:: Exercise brief ::
When copying the records below, keep every word as it is and drop the images.

:: Information shown ::

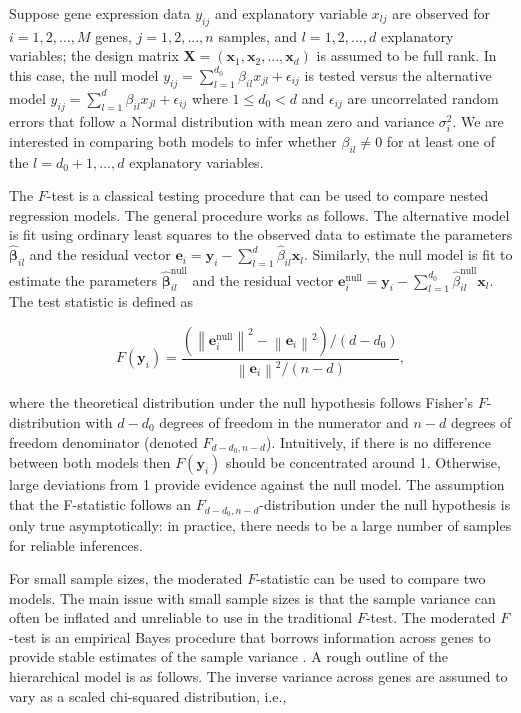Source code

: \documentclass[11pt]{article}
\begin{document}
Suppose gene expression data $y_{ij}$ and explanatory variable $x_{lj}$ are observed for $i=1,2,...,M$ genes, $j=1,2,..., n$ samples, and $l = 1,2,...,d$ explanatory variables; the design matrix $\mathbf{X} = (\mathbf{x}_{1}, \mathbf{x}_{2}, ..., \mathbf{x}_{d})$ is assumed to be full rank. In this case, the null model $y_{ij} = \sum_{l=1}^{d_{0}} \beta_{il}x_{jl} + \epsilon_{ij}$ is tested versus the alternative model $y_{ij} = \sum_{l=1}^{d} \beta_{il}x_{jl} + \epsilon_{ij}$ where $1\leq d_{0}<d$ and $\epsilon_{ij}$ are uncorrelated random errors that follow a Normal distribution with mean zero and variance $\sigma_{i}^{2}$. We are interested in comparing both models to infer whether $\beta_{il} \neq 0$ for at least one of the $l=d_{0} + 1, ...,d$ explanatory variables.

The $F$-test is a classical testing procedure that can be used to compare nested regression models. The general procedure works as follows. The alternative model is fit using ordinary least squares to the observed data to estimate the parameters $\hat{\mathbf{\beta}}_{il}$ and the residual vector $\mathbf{e}_{i} = \mathbf{y}_{i} - \sum_{l=1}^{d} \hat{\beta}_{il} \mathbf{x}_{l}$. Similarly, the null model is fit to estimate the parameters $\hat{\mathbf{\beta}}^{\text{null}}_{il}$ and the residual vector $\mathbf{e}^{\text{null}}_{i}= \mathbf{y}_{i} - \sum_{l=1}^{d_{0}} \hat{\beta}^{\text{null}} _{il} \mathbf{x}_{l}$. The test statistic is defined as 

\begin{equation}
F(\mathbf{y}_{i}) = \dfrac{\left(\left\lVert \mathbf{e}^{\text{null}}_{i}\right\rVert ^{2} -\left\lVert \mathbf{e}_{i} \right\rVert ^ {2} \right)/(d-d_{0})}{\left\lVert \mathbf{e}_{i} \right\rVert ^ {2}/(n-d)},
\end{equation}

\noindent where the theoretical distribution under the null hypothesis follows Fisher's $F$-distribution with $d-d_{0}$ degrees of freedom in the numerator and $n-d$ degrees of freedom denominator (denoted $F_{d-d_{0}, n-d}$). Intuitively, if there is no difference between both models then $F(\mathbf{y}_{i})$ should be concentrated around 1. Otherwise, large deviations from 1 provide evidence against the null model. The assumption that the F-statistic follows an $F_{d-d_{0}, n-d}$-distribution under the null hypothesis is only true asymptotically: in practice, there needs to be a large number of samples for reliable inferences. 

For small sample sizes, the moderated $F$-statistic can be used to compare two models. The main issue with small sample sizes is that the sample variance can often be inflated and unreliable to use in the traditional $F$-test. The moderated $F$-test is an empirical Bayes procedure that borrows information across genes to provide stable estimates of the sample variance \citep{smyth2004linear}. A rough outline of the hierarchical model is as follows. The inverse variance across genes are assumed to vary as a scaled chi-squared distribution, i.e.,
\end{document}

:: Task output ::
Source code

: \documentclass[11pt]{article}
\begin{document}
Suppose gene expression data $y_{ij}$ and explanatory variable $x_{lj}$ are observed for $i=1,2,...,M$ genes, $j=1,2,..., n$ samples, and $l = 1,2,...,d$ explanatory variables; the design matrix $\mathbf{X} = (\mathbf{x}_{1}, \mathbf{x}_{2}, ..., \mathbf{x}_{d})$ is assumed to be full rank. In this case, the null model $y_{ij} = \sum_{l=1}^{d_{0}} \beta_{il}x_{jl} + \epsilon_{ij}$ is tested versus the alternative model $y_{ij} = \sum_{l=1}^{d} \beta_{il}x_{jl} + \epsilon_{ij}$ where $1\leq d_{0}<d$ and $\epsilon_{ij}$ are uncorrelated random errors that follow a Normal distribution with mean zero and variance $\sigma_{i}^{2}$. We are interested in comparing both models to infer whether $\beta_{il} \neq 0$ for at least one of the $l=d_{0} + 1, ...,d$ explanatory variables.

The $F$-test is a classical testing procedure that can be used to compare nested regression models. The general procedure works as follows. The alternative model is fit using ordinary least squares to the observed data to estimate the parameters $\hat{\mathbf{\beta}}_{il}$ and the residual vector $\mathbf{e}_{i} = \mathbf{y}_{i} - \sum_{l=1}^{d} \hat{\beta}_{il} \mathbf{x}_{l}$. Similarly, the null model is fit to estimate the parameters $\hat{\mathbf{\beta}}^{\text{null}}_{il}$ and the residual vector $\mathbf{e}^{\text{null}}_{i}= \mathbf{y}_{i} - \sum_{l=1}^{d_{0}} \hat{\beta}^{\text{null}} _{il} \mathbf{x}_{l}$. The test statistic is defined as 

\begin{equation}
F(\mathbf{y}_{i}) = \dfrac{\left(\left\lVert \mathbf{e}^{\text{null}}_{i}\right\rVert ^{2} -\left\lVert \mathbf{e}_{i} \right\rVert ^ {2} \right)/(d-d_{0})}{\left\lVert \mathbf{e}_{i} \right\rVert ^ {2}/(n-d)},
\end{equation}

\noindent where the theoretical distribution under the null hypothesis follows Fisher's $F$-distribution with $d-d_{0}$ degrees of freedom in the numerator and $n-d$ degrees of freedom denominator (denoted $F_{d-d_{0}, n-d}$). Intuitively, if there is no difference between both models then $F(\mathbf{y}_{i})$ should be concentrated around 1. Otherwise, large deviations from 1 provide evidence against the null model. The assumption that the F-statistic follows an $F_{d-d_{0}, n-d}$-distribution under the null hypothesis is only true asymptotically: in practice, there needs to be a large number of samples for reliable inferences. 

For small sample sizes, the moderated $F$-statistic can be used to compare two models. The main issue with small sample sizes is that the sample variance can often be inflated and unreliable to use in the traditional $F$-test. The moderated $F$-test is an empirical Bayes procedure that borrows information across genes to provide stable estimates of the sample variance \citep{smyth2004linear}. A rough outline of the hierarchical model is as follows. The inverse variance across genes are assumed to vary as a scaled chi-squared distribution, i.e.,
\end{document}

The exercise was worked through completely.